## Activity
Look below for the line holding "Chambon and colleagues" and the line holding "linker component connects". Repeat those two and everything between, exactly.

## The data

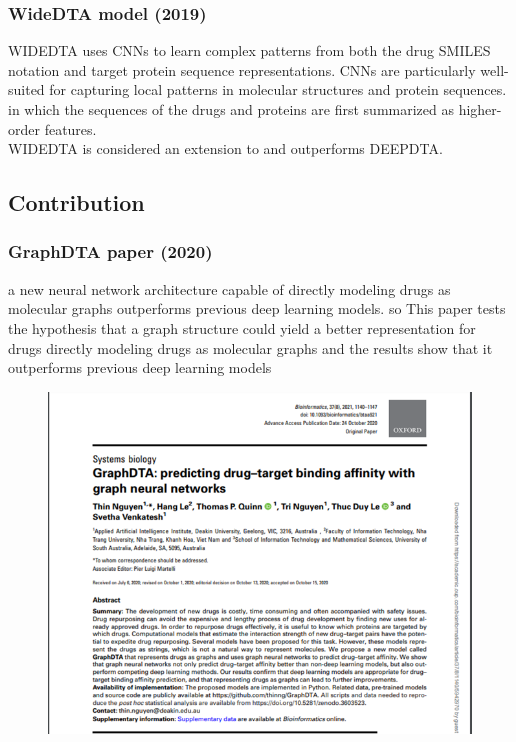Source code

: \documentclass[11pt, a4paper]{article}
\begin{document}
            \subsubsection{WideDTA model (2019) \cite{10}}
                WIDEDTA uses CNNs to learn complex patterns from both the drug SMILES notation and target protein sequence representations. CNNs are particularly well-suited for capturing local patterns in molecular structures and protein sequences.
                in which the sequences of the drugs and proteins are first summarized as higher-order features.\\
                WIDEDTA is considered an extension to and outperforms DEEPDTA. 
    
    
        \subsection{Contribution}
            \subsubsection{GraphDTA paper (2020)}
            a new neural network architecture capable of directly modeling drugs as molecular graphs outperforms previous deep learning models.
            so This paper tests the hypothesis that a graph structure could yield a better representation for drugs
            directly modeling drugs as molecular graphs and the results show that it outperforms previous deep learning models
 
            \begin{figure}[H]
                \centering
                \begin{minipage}{0.45\textwidth}
                \includegraphics[width=\textwidth]{DTA overview.png}
                \end{minipage}   
            \end{figure}
            
\end{document}
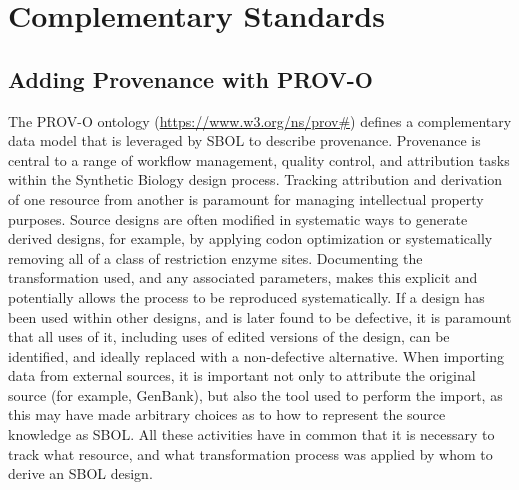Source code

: \section{Complementary Standards}
\label{sec:complementaryStandards}
\subsection{Adding Provenance with PROV-O}
\label{sec:provenance}
\label{sec:prov:Entity}

The PROV-O ontology (\url{https://www.w3.org/ns/prov#}) defines a complementary data model that is leveraged by SBOL to describe provenance. Provenance is central to a range of workflow management, quality control, and attribution tasks within the Synthetic Biology design process. Tracking attribution and derivation of one resource from another is paramount for managing intellectual property purposes. Source designs are often modified in systematic ways to generate derived designs, for example, by applying codon optimization or systematically removing all of a class of restriction enzyme sites.  Documenting the transformation used, and any associated parameters, makes this explicit and potentially allows the process to be reproduced systematically. If a design has been used within other designs, and is later found to be defective, it is paramount that all uses of it, including uses of edited versions of the design, can be identified, and ideally replaced with a non-defective alternative. When importing data from external sources, it is important not only to attribute the original source (for example, GenBank), but also the tool used to perform the import, as this may have made arbitrary choices as to how to represent the source knowledge as SBOL. All these activities have in common that it is necessary to track what resource, and what transformation process was applied by whom to derive an SBOL design.

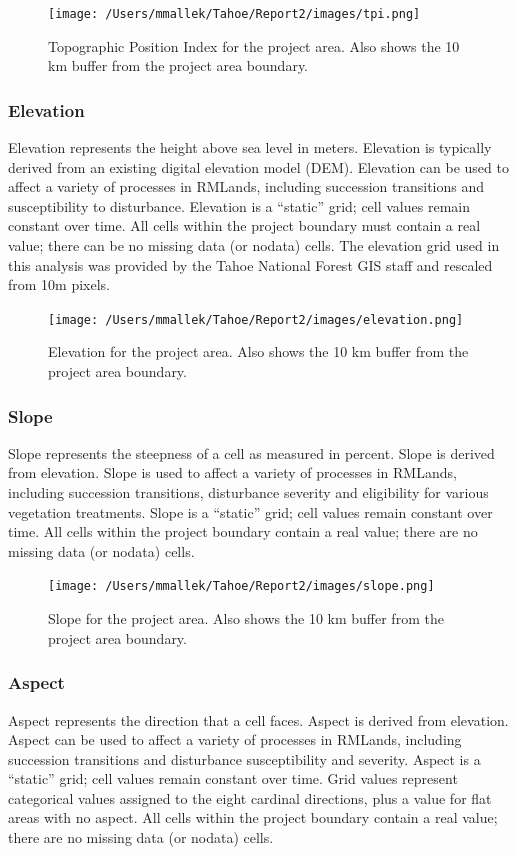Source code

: \begin{figure}[htbp]
\centering
\texttt{[image: /Users/mmallek/Tahoe/Report2/images/tpi.png]}
\caption{Topographic Position Index for the project area. Also shows the 10 km buffer from the project area boundary.} 
\label{tpimap}
\end{figure}

\subsubsection{Elevation} 
Elevation represents the height above sea level in meters. Elevation is typically derived from an existing digital elevation model (DEM). Elevation can be used to affect a variety of processes in RMLands, including succession transitions and susceptibility to disturbance. Elevation is a ``static'' grid; cell values remain constant over time. All cells within the project boundary must contain a real value; there can be no missing data (or nodata) cells. The elevation grid used in this analysis was provided by the Tahoe National Forest GIS staff and rescaled from 10m pixels.

\begin{figure}[htbp]
\centering
\texttt{[image: /Users/mmallek/Tahoe/Report2/images/elevation.png]}
\caption{Elevation for the project area. Also shows the 10 km buffer from the project area boundary.} 
\label{elevationmap}
\end{figure}

\subsubsection{Slope} 
Slope represents the steepness of a cell as measured in percent. Slope is derived from elevation. Slope is used to affect a variety of processes in RMLands, including succession transitions, disturbance severity and eligibility for various vegetation treatments. Slope is a ``static'' grid; cell values remain constant over time. All cells within the project boundary contain a real value; there are no missing data (or nodata) cells. 

\begin{figure}[htbp]
\centering
\texttt{[image: /Users/mmallek/Tahoe/Report2/images/slope.png]}
\caption{Slope for the project area. Also shows the 10 km buffer from the project area boundary.} 
\label{slopemap}
\end{figure}

\subsubsection{Aspect} Aspect represents the direction that a cell faces. Aspect is derived from elevation. Aspect can be used to affect a variety of processes in RMLands, including succession transitions and disturbance susceptibility and severity. Aspect is a ``static'' grid; cell values remain constant over time. Grid values represent categorical values assigned to the eight cardinal directions, plus a value for flat areas with no aspect. All cells within the project boundary  contain a real value; there are no missing data (or nodata) cells. 

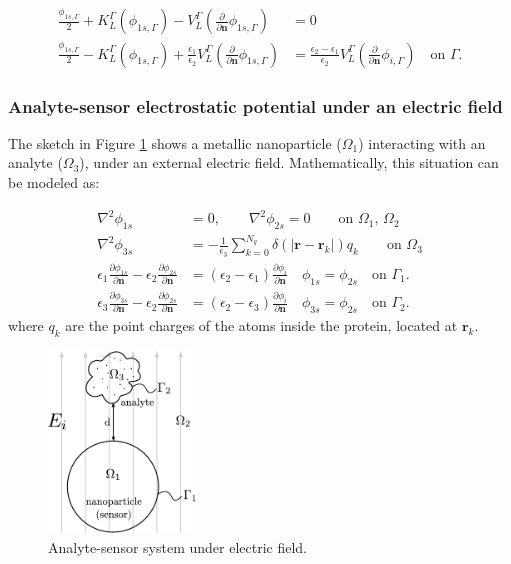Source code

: \begin{align} \label{eq:integral_eq_lspr}
\frac{\phi_{1s,\Gamma}}{2}+ K_{L}^{\Gamma}(\phi_{1s,\Gamma}) - V_{L}^{\Gamma} \left(\frac{\partial}{\partial \mathbf{n}}\phi_{1s,\Gamma} \right) &= 0  \nonumber \\
\frac{\phi_{1s,\Gamma}}{2} - K_{L}^{\Gamma}(\phi_{1s,\Gamma}) + \frac{\epsilon_1}{\epsilon_2}V_{L}^{\Gamma} \left( \frac{\partial}{\partial \mathbf{n}} \phi_{1s,\Gamma}  \right) &=
 \frac{\epsilon_2-\epsilon_1}{\epsilon_2}V_{L}^{\Gamma}\left( \frac{\partial}{\partial \mathbf{n}} \phi_{i,\Gamma} \right)\quad \text{on $\Gamma$.}
\end{align}


\subsubsection{Analyte-sensor electrostatic potential under an electric field}

The sketch in Figure \ref{fig:analyte-sensor} shows a metallic nanoparticle ($\Omega_1$) interacting with an analyte ($\Omega_3$), under an external electric field.
Mathematically, this situation can be modeled as:

\begin{align}\label{eq:electrostatic_scatter_prot_sen}
\nabla^2 \phi_{1s} &= 0, \qquad \nabla^2 \phi_{2s} = 0 \qquad\text{on $\Omega_1$, $\Omega_2$} \nonumber\\
\nabla^2 \phi_{3s} &= -\frac{1}{\epsilon_3} \sum_{k=0}^{N_q} \delta(|\mathbf{r}-\mathbf{r}_k|) q_k \qquad\text{on $\Omega_3$} \nonumber \\
\epsilon_1\frac{\partial\phi_{1s}}{\partial \mathbf{n}} - \epsilon_2\frac{\partial\phi_{2s}}{\partial\mathbf{n}} &= (\epsilon_2-\epsilon_1)\frac{\partial\phi_i}{\partial\mathbf{n}} \quad \phi_{1s} = \phi_{2s} \quad \text{on $\Gamma_1$}. \nonumber\\
\epsilon_3\frac{\partial\phi_{3s}}{\partial \mathbf{n}} - \epsilon_2\frac{\partial\phi_{2s}}{\partial\mathbf{n}} &= (\epsilon_2-\epsilon_3)\frac{\partial\phi_i}{\partial\mathbf{n}} \quad \phi_{3s} = \phi_{2s} \quad \text{on $\Gamma_2$}.
\end{align}
%
where $q_k$ are the point charges of the atoms inside the protein, located at $\mathbf{r}_k$.

\begin{figure}%
   \centering
   \includegraphics[width=0.35\textwidth]{protein_sensor_regions.pdf} 
   \caption{Analyte-sensor system under electric field.}
   \label{fig:analyte-sensor}
\end{figure}

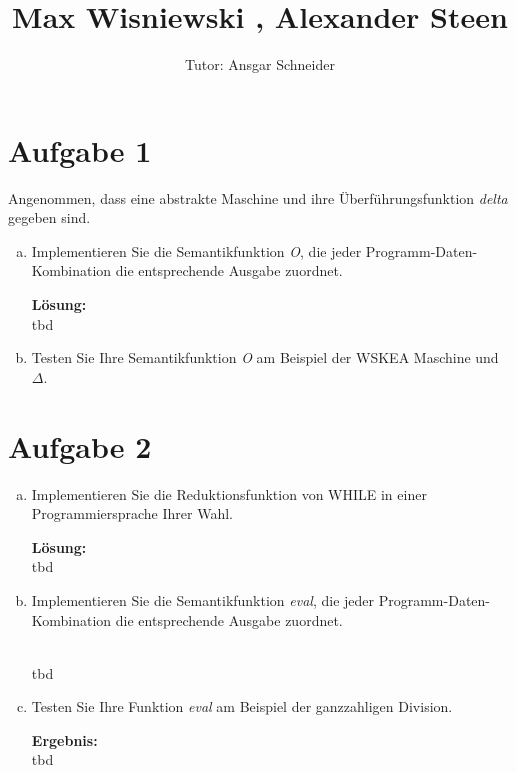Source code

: \documentclass[11pt,a4paper,ngerman]{article}
\author{Tutor: Ansgar Schneider}
\date{}
\title{Max Wisniewski , Alexander Steen}
\begin{document}

\maketitle
\thispagestyle{fancy}



\section*{Aufgabe 1}

Angenommen, dass eine abstrakte Maschine und ihre Überführungsfunktion \emph{delta} gegeben sind.

\begin{enumerate}[a)]
    \item   Implementieren Sie die Semantikfunktion \emph{O}, die jeder Programm-Daten-Kombination
            die entsprechende Ausgabe zuordnet.

            \textbf{Lösung:}\\
            tbd

    \item   Testen Sie Ihre Semantikfunktion \emph{O} am Beispiel der WSKEA Maschine und $\Delta$.

\end{enumerate}

\section*{Aufgabe 2}

\begin{enumerate}[a)]
    \item   Implementieren Sie die Reduktionsfunktion von WHILE in einer Programmiersprache
            Ihrer Wahl.

            \textbf{Lösung:}\\
            tbd

    \item   Implementieren Sie die Semantikfunktion \emph{eval}, die jeder Programm-Daten-Kombination
            die entsprechende Ausgabe zuordnet.

            \\
            tbd

    \item   Testen Sie Ihre Funktion \emph{eval} am Beispiel der ganzzahligen Division.

            \textbf{Ergebnis:}\\
            tbd
\end{enumerate}
\end{document}
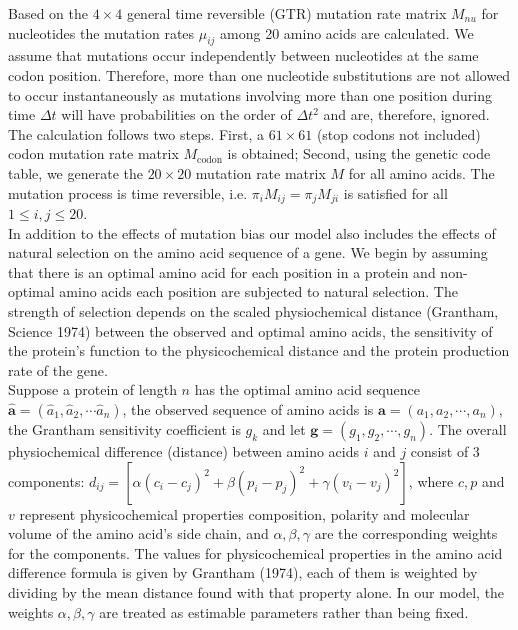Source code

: \documentclass[13pt]{article}
\begin{document}
Based on the $4 \times 4$ general time reversible (GTR) mutation rate matrix $M_{nu}$ for nucleotides the mutation rates $\mu_{ij}$ among 20 amino acids are calculated. We assume that mutations occur independently between nucleotides at the same codon position. Therefore, more than one nucleotide substitutions are not allowed to occur instantaneously as mutations involving more than one position during time $\Delta t$ will have probabilities on the order of $\Delta t^2$ and are, therefore, ignored. The calculation follows two steps. First, a $61 \times 61$ (stop codons not included) codon mutation rate matrix $M_{\text{codon}}$ is obtained; Second, using the genetic code table, we generate the $20 \times 20$ mutation rate matrix $M$ for all amino acids. The mutation process is time reversible, i.e. $\pi_i M_{ij} = \pi_j M_{ji}$ is satisfied for all $1 \le i, j \le 20$.\\

In addition to the effects of mutation bias our model also includes the effects of natural selection on the amino acid sequence of a gene. We begin by assuming that there is an optimal amino acid for each position in a protein and non-optimal amino acids each position are subjected to natural selection. The strength of selection depends on the scaled physiochemical distance (Grantham, Science 1974) between the observed and optimal amino acids, the sensitivity of the protein's function to the physicochemical distance and the protein production rate of the gene. \\

Suppose a protein of length $n$ has the optimal amino acid sequence $\hat{\mathbf{a}} = (\hat{a}_1, \hat{a}_2, \cdots \hat{a}_n)$, the observed sequence of amino acids is $\mathbf{a} = (a_1, a_2, \cdots, a_n)$, the Grantham sensitivity coefficient is $g_k$ and let $\mathbf{g}=(g_1,g_2,\cdots,g_n)$. The overall physiochemical difference (distance) between amino acids $i$ and $j$ consist of 3 components: $d_{ij} = [\alpha (c_i-c_j)^2 + \beta (p_i - p_j)^2 + \gamma (v_i - v_j)^2]$, where $c, p$ and $v$ represent physicochemical properties composition, polarity and molecular volume of the amino acid's side chain, and $\alpha, \beta, \gamma$ are the corresponding weights for the components. The values for physicochemical properties in the amino acid difference formula is given by Grantham (1974), each of them is weighted by dividing by the mean distance found with that property alone. In our model, the weights $\alpha, \beta, \gamma$ are treated as estimable parameters rather than being fixed. \\
\end{document}
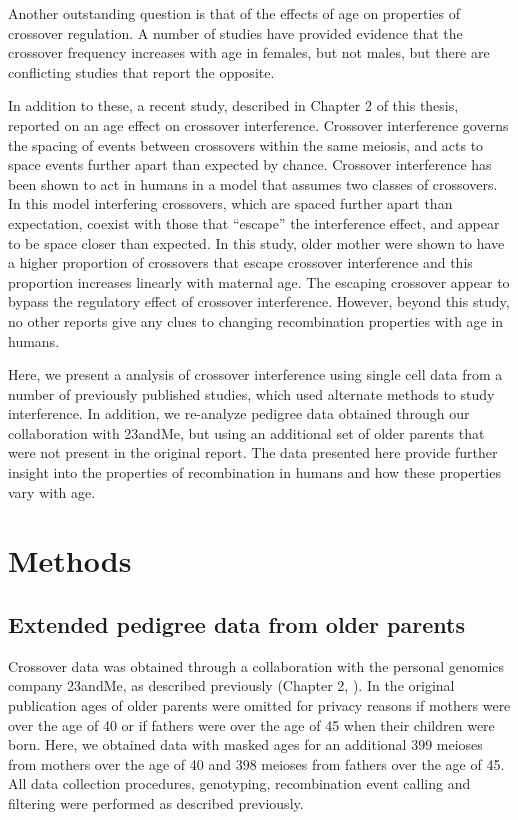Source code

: Another outstanding question is that of the effects of age on properties of crossover regulation.
A number of studies have provided evidence that the crossover frequency increases with age in females, but not males\cite{Kong2004,Martin2015}, but there are conflicting studies that report the opposite\cite{Bleazard2013,Hussin2011}.

In addition to these, a recent study, described in Chapter 2 of this thesis, reported on an age effect on crossover interference.
Crossover interference governs the spacing of events between crossovers within the same meiosis, and acts to space events further apart than expected by chance.
Crossover interference has been shown to act in humans\cite{Broman2000,Housworth2003} in a model that assumes two classes of crossovers.
In this model interfering crossovers, which are spaced further apart than expectation, coexist with those that ``escape'' the interference effect, and appear to be space closer than expected.
In this study, older mother were shown to have a higher proportion of crossovers that escape crossover interference and this proportion increases linearly with maternal age\cite{Campbell2015}.
The escaping crossover appear to bypass the regulatory effect of crossover interference.
However, beyond this study, no other reports give any clues to changing recombination properties with age in humans.

Here, we present a analysis of crossover interference using single cell data from a number of previously published studies, which used alternate methods to study interference.
In addition, we re-analyze pedigree data obtained through our collaboration with 23andMe, but using an additional set of older parents that were not present in the original report.
The data presented here provide further insight into the properties of recombination in humans and how these properties vary with age.



\section{Methods}

\subsection{Extended pedigree data from older parents}
Crossover data was obtained through a collaboration with the personal genomics company 23andMe, as described previously (Chapter 2, \citet{Campbell2015}).
In the original publication ages of older parents were omitted for privacy reasons if mothers were over the age of 40 or if fathers were over the age of 45 when their children were born.
Here, we obtained data with masked ages for an additional 399 meioses from mothers over the age of 40 and 398 meioses from fathers over the age of 45.
All data collection procedures, genotyping, recombination event calling and filtering were performed as described previously.

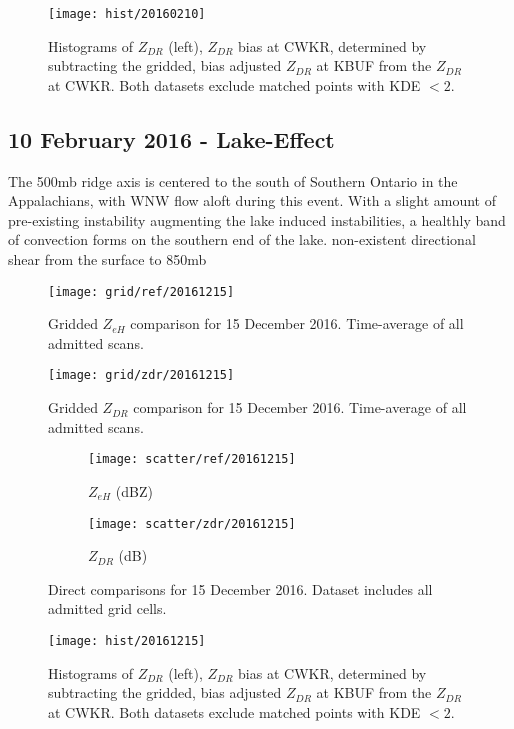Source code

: \begin{figure}[p]
\texttt{[image: hist/20160210]}\centering
\caption{Histograms of $Z_{DR}$ (left), $Z_{DR}$ bias at CWKR, determined by subtracting the gridded, bias adjusted $Z_{DR}$ at KBUF from the $Z_{DR}$ at CWKR. Both datasets exclude matched points with KDE $< 2$. } 
\label{fig:hist_20160210}
\end{figure}

\subsection{10 February 2016 - Lake-Effect}
The 500mb ridge axis is centered to the south of Southern Ontario in the Appalachians, with WNW flow aloft during this event. With a slight amount of pre-existing instability augmenting the lake induced instabilities, a healthly band of convection forms on the southern end of the lake. 
non-existent directional shear from the surface to 850mb
\begin{figure}[p]
\texttt{[image: grid/ref/20161215]}
\caption{Gridded $Z_{eH}$ comparison for 15 December 2016. Time-average of all admitted scans.} 
\label{fig:grid_ref_20161215}
\end{figure}

\begin{figure}[p]
\texttt{[image: grid/zdr/20161215]}
\caption{Gridded $Z_{DR}$ comparison for 15 December 2016. Time-average of all admitted scans.} 
\label{fig:grid_zdr_20161215}
\end{figure}

\begin{figure}[p]
\centering
   \begin{subfigure}{0.49\linewidth} \centering
     \texttt{[image: scatter/ref/20161215]}
     \caption{$Z_{eH}$ (dBZ)}\label{fig:scatter_ref_20161215}
   \end{subfigure}
   \begin{subfigure}{0.49\linewidth} \centering
     \texttt{[image: scatter/zdr/20161215]}
     \caption{$Z_{DR}$ (dB)}\label{fig:scatter_zdr_20161215}
   \end{subfigure}
\caption{Direct comparisons for 15 December 2016. Dataset includes all admitted grid cells.} \label{fig:scatter_20161215}
\end{figure}

\begin{figure}[p]
\texttt{[image: hist/20161215]}\centering
\caption{Histograms of $Z_{DR}$ (left), $Z_{DR}$ bias at CWKR, determined by subtracting the gridded, bias adjusted $Z_{DR}$ at KBUF from the $Z_{DR}$ at CWKR. Both datasets exclude matched points with KDE $< 2$. } 
\label{fig:hist_20161215}
\end{figure}

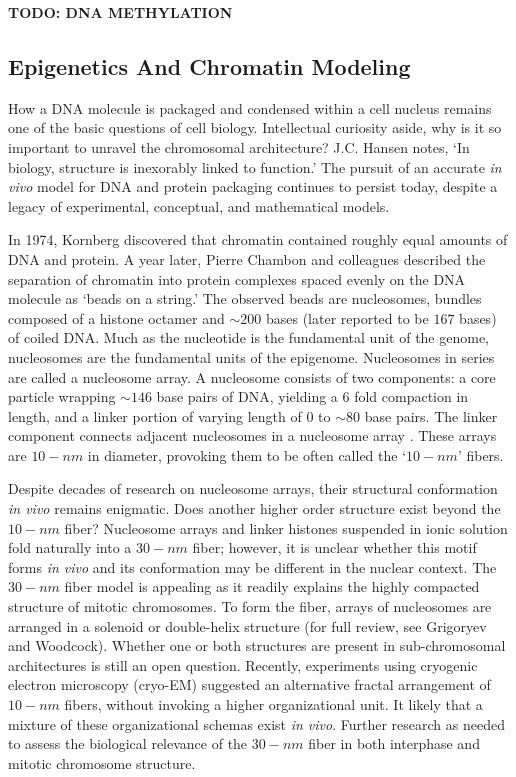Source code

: \documentclass[phd,tocprelim]{cornell}
\begin{document}
\textbf{TODO: DNA METHYLATION}

\subsection{Epigenetics And Chromatin Modeling}

How a DNA molecule is packaged and condensed within a cell nucleus remains
one of the basic questions of cell biology.  Intellectual curiosity aside,
why is it so important to unravel the chromosomal architecture?  J.C. Hansen
notes, `In biology, structure is inexorably linked to function.'\cite{hansen2012}
The pursuit of an accurate \textit{in vivo} model for DNA and protein packaging
continues to persist today, despite a legacy of experimental, conceptual, and
mathematical models.

In 1974, Kornberg discovered that chromatin contained roughly equal amounts of
DNA and protein\cite{kornberg1974}.  A year later, Pierre Chambon and colleagues
described the separation of chromatin into protein complexes spaced evenly on the DNA
molecule as `beads on a string.'\cite{oudet1975}  The observed beads are nucleosomes,
bundles composed of a histone octamer and $\sim200$ bases (later reported to be
$167$ bases\cite{robinson2006}) of coiled DNA\@.
Much as the nucleotide is the fundamental unit of the genome, nucleosomes are
the fundamental units of the epigenome.  Nucleosomes in series are called a
nucleosome array.  A nucleosome consists of two components: a core particle
wrapping $\sim146$ base pairs of DNA, yielding a 6 fold compaction in length,
and a linker portion of varying length of $0$ to $\sim80$ base pairs.  The
linker component connects adjacent nucleosomes in a nucleosome array\cite{wu2007}%
\cite{hansen2012}.  These arrays are $10-nm$ in diameter, provoking them to be
often called the `$10-nm$' fibers.

Despite decades of research on nucleosome arrays, their structural conformation
\textit{in vivo} remains enigmatic.   Does another higher order structure exist
beyond the $10-nm$ fiber?  Nucleosome arrays and linker histones suspended in ionic
solution fold naturally into a $30-nm$ fiber\cite{tremethick2007}; however, it
is unclear whether this motif forms \textit{in vivo} and its conformation may
be different in the nuclear context\cite{bian2012}.  The $30-nm$ fiber model
is appealing as it readily explains the highly compacted structure of mitotic
chromosomes.  To form the fiber, arrays of nucleosomes are arranged in a
solenoid or double-helix structure (for full review, see Grigoryev and
Woodcock\cite{grigoryev2012}).  Whether one or both structures are present in
sub-chromosomal architectures is still an open question\cite{song2014}.  Recently,
experiments using cryogenic electron microscopy (cryo-EM) suggested an
alternative fractal arrangement of $10-nm$ fibers, without invoking a higher
organizational unit\cite{nishino2012}\cite{hansen2012}.  It likely that a
mixture of these organizational schemas exist \textit{in vivo}.  Further
research as needed to assess the biological relevance of the $30-nm$ fiber in
both interphase and mitotic chromosome structure.
\end{document}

## Reply
DNA and protein\cite{kornberg1974}.  A year later, Pierre Chambon and colleagues
described the separation of chromatin into protein complexes spaced evenly on the DNA
molecule as `beads on a string.'\cite{oudet1975}  The observed beads are nucleosomes,
bundles composed of a histone octamer and $\sim200$ bases (later reported to be
$167$ bases\cite{robinson2006}) of coiled DNA\@.
Much as the nucleotide is the fundamental unit of the genome, nucleosomes are
the fundamental units of the epigenome.  Nucleosomes in series are called a
nucleosome array.  A nucleosome consists of two components: a core particle
wrapping $\sim146$ base pairs of DNA, yielding a 6 fold compaction in length,
and a linker portion of varying length of $0$ to $\sim80$ base pairs.  The
linker component connects adjacent nucleosomes in a nucleosome array\cite{wu2007}%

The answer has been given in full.